Reflecting on Bridging and Collaboration

Affinity Bridge

Earlier this week, following much anticipation, we launched our website redesign (if you're reading this via RSS, check it out!, which has been in the works for several months. It began as a rebranding of the company logo, then new business cards, and finally the website. When we began this redesign process with Kirsti Wakelin, who did the design for all three, we had to spend some time considering and reconsidering what we wanted to convey with our logo and branding. Affinity Bridge has always tied itself to the imagery of bridges. We had to ask ourselves if that was something that still spoke to us, and that we felt still spoke to the people and organizations we work with.

New door sign!We tried some other ideas on for size, experimenting with totally bridge-free logo designs, visuals that were less literal, more abstract, and some nature-inspired ideas. When it came down to it, none of them felt quite right. What is it that we do, overall, as a company? We bridge. No escaping it.

What does the bridge represent to us? Taking an organization that has important goals (ones we have an affinity with) and places they are trying to go, and giving them the proper tools to get there. Showing them the most direct path to achieving what they have set out. Looking at point A, helping to define point B, and then building them a road straight there. Needless to say our old bridge had seen better days, and needed a little updating, but it was still serving its purpose.

We also had to negotiate what was the main commitment we wanted to convey to prospective clients and partners. As much as we love a couple of the other taglines we've played around with, such as "We do great work, and we do it right the first time", and "Drupal for Good" (Drupal being the main software we use), the former always seemed a little too snarky (despite the pride we take in doing things properly) and the latter had already been used widely in the Drupal community. So we settled on a third idea we'd been talking about a lot lately: Collaboration over competition.

Affinity Bridge business cards

Collaboration is one of the cornerstones of how we engage our clients. We see them as partners in creating successful and useful projects, ones that help create cleaner environments, catalyze social change, support local businesses, promote peace, and foster D.I.Y. (do-it-yourself) culture.

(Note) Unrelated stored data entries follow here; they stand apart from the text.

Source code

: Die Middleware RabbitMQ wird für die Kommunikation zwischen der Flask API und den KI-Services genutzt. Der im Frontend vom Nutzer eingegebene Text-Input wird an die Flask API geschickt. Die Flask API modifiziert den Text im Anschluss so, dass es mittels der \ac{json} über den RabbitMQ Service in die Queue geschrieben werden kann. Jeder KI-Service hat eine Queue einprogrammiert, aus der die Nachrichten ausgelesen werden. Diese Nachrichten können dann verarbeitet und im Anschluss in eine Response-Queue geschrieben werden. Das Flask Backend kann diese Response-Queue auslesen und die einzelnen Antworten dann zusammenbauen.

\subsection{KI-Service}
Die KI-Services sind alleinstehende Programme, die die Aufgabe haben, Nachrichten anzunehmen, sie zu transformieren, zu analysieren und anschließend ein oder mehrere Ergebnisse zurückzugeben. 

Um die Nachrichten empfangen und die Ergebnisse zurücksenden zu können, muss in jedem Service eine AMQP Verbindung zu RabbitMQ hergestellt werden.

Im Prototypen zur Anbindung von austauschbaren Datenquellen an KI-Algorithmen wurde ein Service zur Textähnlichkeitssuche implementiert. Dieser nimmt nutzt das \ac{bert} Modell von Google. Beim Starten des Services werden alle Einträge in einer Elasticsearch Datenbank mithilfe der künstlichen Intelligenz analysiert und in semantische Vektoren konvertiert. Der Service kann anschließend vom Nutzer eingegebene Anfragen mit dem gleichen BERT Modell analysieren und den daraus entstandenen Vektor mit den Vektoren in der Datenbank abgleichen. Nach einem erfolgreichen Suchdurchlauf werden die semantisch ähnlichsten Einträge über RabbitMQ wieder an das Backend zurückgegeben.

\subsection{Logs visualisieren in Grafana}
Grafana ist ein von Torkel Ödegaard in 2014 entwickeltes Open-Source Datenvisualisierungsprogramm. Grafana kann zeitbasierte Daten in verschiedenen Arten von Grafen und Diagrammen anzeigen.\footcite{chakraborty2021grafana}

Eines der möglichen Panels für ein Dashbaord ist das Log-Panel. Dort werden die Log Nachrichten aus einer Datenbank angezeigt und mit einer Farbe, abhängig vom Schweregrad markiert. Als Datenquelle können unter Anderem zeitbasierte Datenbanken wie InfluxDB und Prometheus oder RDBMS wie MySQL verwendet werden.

Collaboration is also essential to our place in the ecosystem of Open Source software. Working with Drupal as our main web platform is as much a choice of an amazing set of tools to build websites, as it is a decision about financial sustainability for our clients, and being part of a larger development community. It provides the opportunity to collaborate with an amazing team of some of the best developers worldwide. Not only is open source software free (ie. you do not have to purchase it, or pay for software upgrades), but it is developed by passionate enthusiasts and companies who care about community building and long-term sustainability.

Coming from that, some of the main points we wanted our website redesign to communicate are:

  • Our interest in helping our clients reach their organizational goals
  • Our passion for working with people who value a triple bottom line
  • Consciousness about ecosystems in the urban and natural worlds 
  • Values as developers: quality, best practices, open source, agile, pragmatic
  • Community-mindedness on various scales: web development, local, global
  • Being on the cutting edge of technology and development practices
  • Sharing knowledge and resources
  • How much we enjoy working with our clients, and respect the work they do

We have some more experimental features that will be rolled out in the coming weeks and months, and I'll be writing up a follow up post to this with some more details about the most interesting design and technical aspects of the new site, so keep an eye out for that. We'd love to hear your feedback on the first phase of the redesign.